» What you have to do
Search the material for the string "database" and copy each line where it occurs.

----- Entries provided

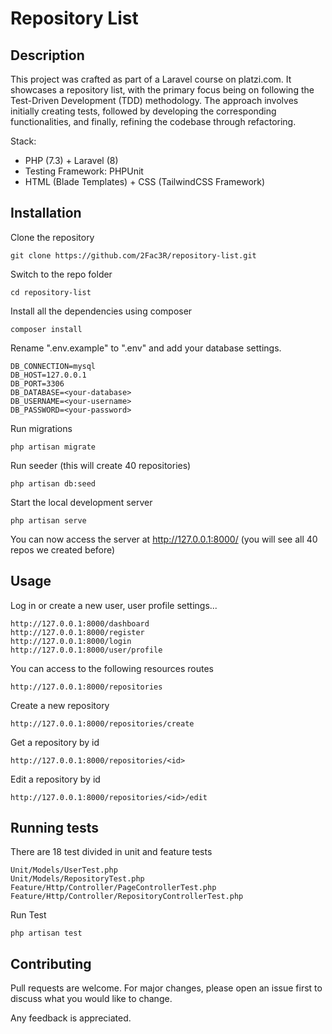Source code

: # Repository List
## Description

This project was crafted as part of a Laravel course on platzi.com. It showcases a repository list, with the primary focus being on following the Test-Driven Development (TDD) methodology. The approach involves initially creating tests, followed by developing the corresponding functionalities, and finally, refining the codebase through refactoring.

Stack:

* PHP (7.3) + Laravel (8)
* Testing Framework: PHPUnit
* HTML (Blade Templates) + CSS (TailwindCSS Framework)

## Installation

Clone the repository

    git clone https://github.com/2Fac3R/repository-list.git

Switch to the repo folder

    cd repository-list

Install all the dependencies using composer

    composer install

Rename ".env.example" to ".env" and add your database settings.
    
    DB_CONNECTION=mysql
    DB_HOST=127.0.0.1
    DB_PORT=3306
    DB_DATABASE=<your-database>
    DB_USERNAME=<your-username>
    DB_PASSWORD=<your-password>

Run migrations

    php artisan migrate

Run seeder (this will create 40 repositories)

    php artisan db:seed

Start the local development server

    php artisan serve

You can now access the server at http://127.0.0.1:8000/ (you will see all 40 repos we created before)

## Usage

Log in or create a new user, user profile settings...

    http://127.0.0.1:8000/dashboard
    http://127.0.0.1:8000/register
    http://127.0.0.1:8000/login
    http://127.0.0.1:8000/user/profile
    
You can access to the following resources routes

    http://127.0.0.1:8000/repositories

Create a new repository

    http://127.0.0.1:8000/repositories/create

Get a repository by id

    http://127.0.0.1:8000/repositories/<id>

Edit a repository by id
 
    http://127.0.0.1:8000/repositories/<id>/edit

## Running tests

There are 18 test divided in unit and feature tests

    Unit/Models/UserTest.php
    Unit/Models/RepositoryTest.php
    Feature/Http/Controller/PageControllerTest.php
    Feature/Http/Controller/RepositoryControllerTest.php

Run Test

    php artisan test
    

## Contributing
Pull requests are welcome. For major changes, please open an issue first to discuss what you would like to change.

Any feedback is appreciated.
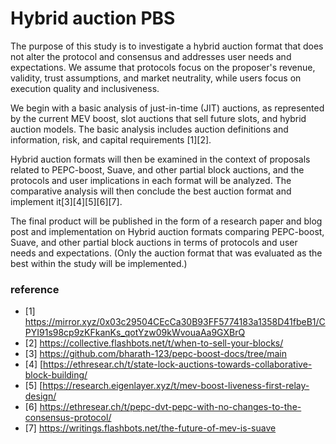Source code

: # Hybrid auction PBS

The purpose of this study is to investigate a hybrid auction format that does not alter the protocol and consensus and addresses user needs and expectations. We assume that protocols focus on the proposer's revenue, validity, trust assumptions, and market neutrality, while users focus on execution quality and inclusiveness.

We begin with a basic analysis of just-in-time (JIT) auctions, as represented by the current MEV boost, slot auctions that sell future slots, and hybrid auction models. The basic analysis includes auction definitions and information, risk, and capital requirements [1][2].

Hybrid auction formats will then be examined in the context of proposals related to PEPC-boost, Suave, and other partial block auctions, and the protocols and user implications in each format will be analyzed. The comparative analysis will then conclude the best auction format and implement it[3][4][5][6][7].

The final product will be published in the form of a research paper and blog post and implementation on Hybrid auction formats comparing PEPC-boost, Suave, and other partial block auctions in terms of protocols and user needs and expectations. (Only the auction format that was evaluated as the best within the study will be implemented.)

### reference
- [1] https://mirror.xyz/0x03c29504CEcCa30B93FF5774183a1358D41fbeB1/CPYI91s98cp9zKFkanKs_qotYzw09kWvouaAa9GXBrQ
- [2] https://collective.flashbots.net/t/when-to-sell-your-blocks/
- [3] https://github.com/bharath-123/pepc-boost-docs/tree/main
- [4] [https://ethresear.ch/t/state-lock-auctions-towards-collaborative-block-building/
- [5] [https://research.eigenlayer.xyz/t/mev-boost-liveness-first-relay-design/
- [6] https://ethresear.ch/t/pepc-dvt-pepc-with-no-changes-to-the-consensus-protocol/
- [7] https://writings.flashbots.net/the-future-of-mev-is-suave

----------

» Expected answer
Rename ".env.example" to ".env" and add your database settings.
    DB_DATABASE=<your-database>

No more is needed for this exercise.